The hardest part of the installation was finding the darn thing. If anyone that has the 26rks ever needs to find the water pump, you have to lift the bed, and the door for the under bed storage. When you do this, the access door for the pump is on the left. The actual door is the carpeted part of what I guess one would say is part of the night stand.

Again, thank you to all of you,

Happy trails.

Dan


----------



## Dan L (Jan 24, 2008)

Hey John,

Burlingame was great. We spent the week there during April vacation while DW was at a convention in Las Vegas. The place has certainly changed If you have not been able to get there in the past 30 years. Most roads have been paved, they have added cabins and the bath houses are fairly new.

We camped right on the water. This is nice so we didn't have to lug our kayaks around. The fish were biting and the weather was awesome. For the most part,the water was like glass. The only drawback is that it is dry camping.

I'll be looking for your big rig. Warwick is only so big.

Thanks again for the help,

Dan


----------



## Oregon_Camper (Sep 13, 2004)

Dan L said:


> Thank you everyone that has helped me in my pursuit of water pressure.
> 
> I tried all of your ideas, but still ended up dry. I went out and purchased a new pump and crossed my fingers. I HAVE WATER PRESSURE!
> The hardest part of the installation was finding the darn thing. If anyone that has the 26rks ever needs to find the water pump, you have to lift the bed, and the door for the under bed storage. When you do this, the access door for the pump is on the left. The actual door is the carpeted part of what I guess one would say is part of the night stand.

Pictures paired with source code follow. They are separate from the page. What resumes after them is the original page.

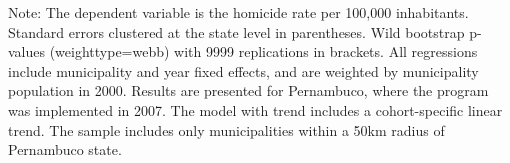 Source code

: \begin{table}[h!]
\begin{tablenotes}
\small
\item Note: The dependent variable is the homicide rate per 100,000 inhabitants. 
Standard errors clustered at the state level in parentheses. 
Wild bootstrap p-values (weighttype=webb) with 9999 replications in brackets. 
All regressions include municipality and year fixed effects, and are weighted by municipality population in 2000. 
Results are presented for Pernambuco, where the program was implemented in 2007. 
The model with trend includes a cohort-specific linear trend. 
The sample includes only municipalities within a 50km radius of Pernambuco state. 
\end{tablenotes}
\end{table}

Sorry to hear you had to replace the pump, but glad to hear you got it done and now everthing is working again.


----------



## johnp (Mar 15, 2004)

Dan L said:


> Hey John,
> 
> Burlingame was great. We spent the week there during April vacation while DW was at a convention in Las Vegas. The place has certainly changed If you have not been able to get there in the past 30 years. Most roads have been paved, they have added cabins and the bath houses are fairly new.
> 
> ...


I will have to try them out sometime.

John


----------



## CamperAndy (Aug 26, 2004)

I would love to see that pump to see what could have broken. It must just have a piece of dirt in one of the check valves.


----------